══ GIVEN DATA
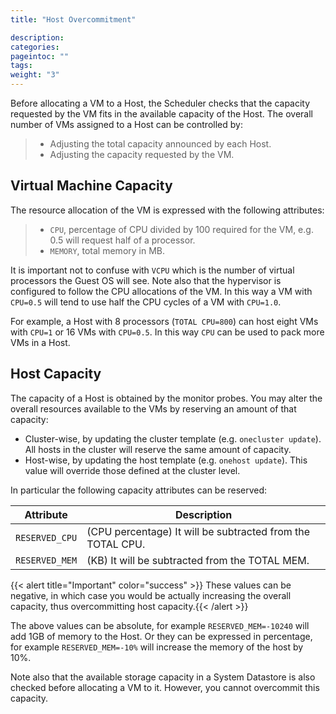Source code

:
 ```yaml
---
title: "Host Overcommitment"

description:
categories:
pageintoc: ""
tags:
weight: "3"
---
```


<a id="overcommitment"></a>

<!--# Host Overcommitment -->

Before allocating a VM to a Host, the Scheduler checks that the capacity requested by the VM fits in the available capacity of the Host. The overall number of VMs assigned to a Host can be controlled by:

> - Adjusting the total capacity announced by each Host.
> - Adjusting the capacity requested by the VM.

## Virtual Machine Capacity

The resource allocation of the VM is expressed with the following attributes:

> - `CPU`, percentage of CPU divided by 100 required for the VM, e.g. 0.5 will request half of a processor.
> - `MEMORY`, total memory in MB.

It is important not to confuse with `VCPU` which is the number of virtual processors the Guest OS will see. Note also that the hypervisor is configured to follow the CPU allocations of the VM. In this way a VM with `CPU=0.5` will tend to use half the CPU cycles of a VM with `CPU=1.0`.

For example, a Host with 8 processors (`TOTAL CPU=800`) can host eight VMs with `CPU=1` or 16 VMs with `CPU=0.5`. In this way `CPU` can be used to pack more VMs in a Host.

## Host Capacity

The capacity of a Host is obtained by the monitor probes. You may alter the overall resources available to the VMs by reserving an amount of that capacity:

* Cluster-wise, by updating the cluster template (e.g. `onecluster update`). All hosts in the cluster will reserve the same amount of capacity.
* Host-wise, by updating the host template (e.g. `onehost update`). This value will override those defined at the cluster level.

In particular the following capacity attributes can be reserved:

| Attribute      | Description                                                |
|----------------|------------------------------------------------------------|
| `RESERVED_CPU` | (CPU percentage) It will be subtracted from the TOTAL CPU. |
| `RESERVED_MEM` | (KB) It will be subtracted from the TOTAL MEM.             |

{{< alert title="Important" color="success" >}}
These values can be negative, in which case you would be actually increasing the overall capacity, thus overcommitting host capacity.{{< /alert >}} 

The above values can be absolute, for example `RESERVED_MEM=-10240` will add 1GB of memory to the Host. Or they can be expressed in percentage, for example `RESERVED_MEM=-10%` will increase the memory of the host by 10%.

Note also that the available storage capacity in a System Datastore is also checked before allocating a VM to it. However, you cannot overcommit this capacity.
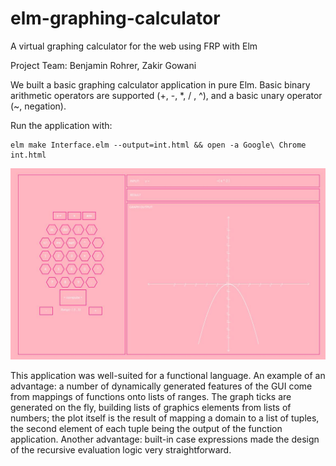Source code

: # elm-graphing-calculator
A virtual graphing calculator for the web using FRP with Elm

Project Team: Benjamin Rohrer, Zakir Gowani

We built a basic graphing calculator application in pure Elm. Basic binary arithmetic operators are supported (+, -, *, / , ^), and a basic unary operator (~, negation). 

Run the application with:
```
elm make Interface.elm --output=int.html && open -a Google\ Chrome int.html
```

![Snapshot](/imgs/snapshot.jpg?raw=true)

This application was well-suited for a functional language. An example of an advantage: a number of dynamically generated features of the GUI come from mappings of functions onto lists of ranges. 
The graph ticks are generated on the fly, building lists of graphics elements from lists of numbers; the plot itself is the result of mapping a domain to a list of tuples, the second element of each tuple being the output of the function application. 
Another advantage: built-in case expressions made the design of the recursive evaluation logic very straightforward. 
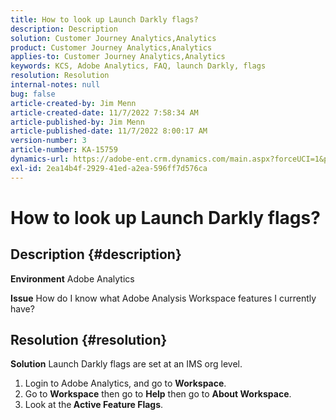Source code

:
 ```yaml
---
title: How to look up Launch Darkly flags?
description: Description
solution: Customer Journey Analytics,Analytics
product: Customer Journey Analytics,Analytics
applies-to: Customer Journey Analytics,Analytics
keywords: KCS, Adobe Analytics, FAQ, launch Darkly, flags
resolution: Resolution
internal-notes: null
bug: false
article-created-by: Jim Menn
article-created-date: 11/7/2022 7:58:34 AM
article-published-by: Jim Menn
article-published-date: 11/7/2022 8:00:17 AM
version-number: 3
article-number: KA-15759
dynamics-url: https://adobe-ent.crm.dynamics.com/main.aspx?forceUCI=1&pagetype=entityrecord&etn=knowledgearticle&id=0b8172f4-715e-ed11-9561-6045bd0065f9
exl-id: 2ea14b4f-2929-41ed-a2ea-596ff7d576ca
---
```

# How to look up Launch Darkly flags?

## Description {#description}


<b>Environment</b>
 Adobe Analytics

<b>Issue</b>
 How do I know what Adobe Analysis Workspace features I currently have?


## Resolution {#resolution}


<b>Solution</b>
Launch Darkly flags are set at an IMS org level.

1. Login to Adobe Analytics, and go to <b>Workspace</b>.
2. Go to <b>Workspace</b> then go to <b>Help</b> then go to <b>About Workspace</b>.
3. Look at the<b> Active Feature Flags</b>.
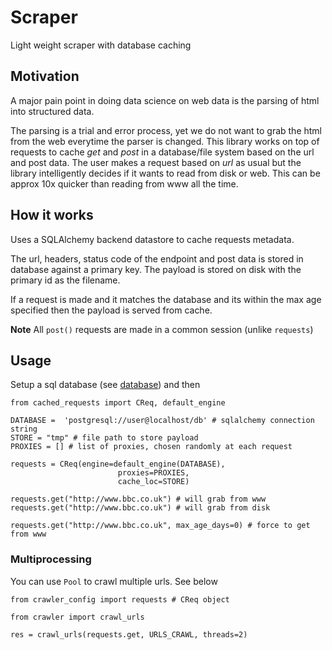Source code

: # Scraper

Light weight scraper with database caching

## Motivation
A major pain point in doing data science on web data is the parsing of html into structured data. 

The parsing is a trial and error process, yet we do not want to grab the html from the web everytime the parser is changed. This library works on top of requests to cache *get* and *post* in a database/file system based on the url and post data. The user makes a request based on *url* as usual but the library intelligently decides if it wants to read from disk or web. This can be approx 10x quicker than reading from www all the time.

## How it works
Uses a SQLAlchemy backend datastore to cache requests metadata. 

The url, headers, status code of the endpoint and post data is stored in database against a primary key. The payload is stored on disk with the primary id as the filename. 

If a request is made and it matches the database and its within the max age specified then the payload is served from cache.

**Note**  All `post()` requests are made in a common session (unlike `requests`)

## Usage

Setup a sql database (see [database](scraper/db.sql)) and then

```
from cached_requests import CReq, default_engine

DATABASE =  'postgresql://user@localhost/db' # sqlalchemy connection string
STORE = "tmp" # file path to store payload
PROXIES = [] # list of proxies, chosen randomly at each request

requests = CReq(engine=default_engine(DATABASE), 
                        proxies=PROXIES, 
                        cache_loc=STORE)

requests.get("http://www.bbc.co.uk") # will grab from www
requests.get("http://www.bbc.co.uk") # will grab from disk

requests.get("http://www.bbc.co.uk", max_age_days=0) # force to get from www
```


### Multiprocessing 

You can use `Pool` to crawl multiple urls. See below

```
from crawler_config import requests # CReq object

from crawler import crawl_urls

res = crawl_urls(requests.get, URLS_CRAWL, threads=2)
```
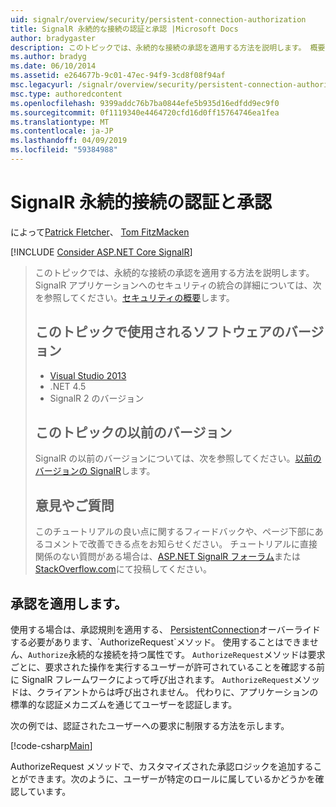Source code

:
 ```yaml
---
uid: signalr/overview/security/persistent-connection-authorization
title: SignalR 永続的な接続の認証と承認 |Microsoft Docs
author: bradygaster
description: このトピックでは、永続的な接続の承認を適用する方法を説明します。 概要については、SignalR アプリケーションでは、セキュリティと統合しています.
ms.author: bradyg
ms.date: 06/10/2014
ms.assetid: e264677b-9c01-47ec-94f9-3cd8f08f94af
msc.legacyurl: /signalr/overview/security/persistent-connection-authorization
msc.type: authoredcontent
ms.openlocfilehash: 9399addc76b7ba0844efe5b935d16edfdd9ec9f0
ms.sourcegitcommit: 0f1119340e4464720cfd16d0ff15764746ea1fea
ms.translationtype: MT
ms.contentlocale: ja-JP
ms.lasthandoff: 04/09/2019
ms.locfileid: "59384988"
---
```

# <a name="authentication-and-authorization-for-signalr-persistent-connections"></a>SignalR 永続的接続の認証と承認

によって[Patrick Fletcher](https://github.com/pfletcher)、 [Tom FitzMacken](https://github.com/tfitzmac)

[!INCLUDE [Consider ASP.NET Core SignalR](~/includes/signalr/signalr-version-disambiguation.md)]

> このトピックでは、永続的な接続の承認を適用する方法を説明します。 SignalR アプリケーションへのセキュリティの統合の詳細については、次を参照してください。[セキュリティの概要](introduction-to-security.md)します。
>
> ## <a name="software-versions-used-in-this-topic"></a>このトピックで使用されるソフトウェアのバージョン
>
>
> - [Visual Studio 2013](https://my.visualstudio.com/Downloads?q=visual%20studio%202013)
> - .NET 4.5
> - SignalR 2 のバージョン
>
>
>
> ## <a name="previous-versions-of-this-topic"></a>このトピックの以前のバージョン
>
> SignalR の以前のバージョンについては、次を参照してください。[以前のバージョンの SignalR](../older-versions/index.md)します。
>
> ## <a name="questions-and-comments"></a>意見やご質問
>
> このチュートリアルの良い点に関するフィードバックや、ページ下部にあるコメントで改善できる点をお知らせください。 チュートリアルに直接関係のない質問がある場合は、[ASP.NET SignalR フォーラム](https://forums.asp.net/1254.aspx/1?ASP+NET+SignalR)または[StackOverflow.com](http://stackoverflow.com/)にて投稿してください。


## <a name="enforce-authorization"></a>承認を適用します。

使用する場合は、承認規則を適用する、 [PersistentConnection](https://msdn.microsoft.com/library/microsoft.aspnet.signalr.persistentconnection(v=vs.111).aspx)オーバーライドする必要があります、`AuthorizeRequest`メソッド。 使用することはできません、`Authorize`永続的な接続を持つ属性です。 `AuthorizeRequest`メソッドは要求ごとに、要求された操作を実行するユーザーが許可されていることを確認する前に SignalR フレームワークによって呼び出されます。 `AuthorizeRequest`メソッドは、クライアントからは呼び出されません。 代わりに、アプリケーションの標準的な認証メカニズムを通じてユーザーを認証します。

次の例では、認証されたユーザーへの要求に制限する方法を示します。

[!code-csharp[Main](persistent-connection-authorization/samples/sample1.cs)]

AuthorizeRequest メソッドで、カスタマイズされた承認ロジックを追加することができます。次のように、ユーザーが特定のロールに属しているかどうかを確認しています。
════
→ **THE TASK**:
Pull out all lines in the data above that include "Darkly".

→ **RESPONSE AREA**:
title: How to look up Launch Darkly flags?
keywords: KCS, Adobe Analytics, FAQ, launch Darkly, flags
# How to look up Launch Darkly flags?
Launch Darkly flags are set at an IMS org level.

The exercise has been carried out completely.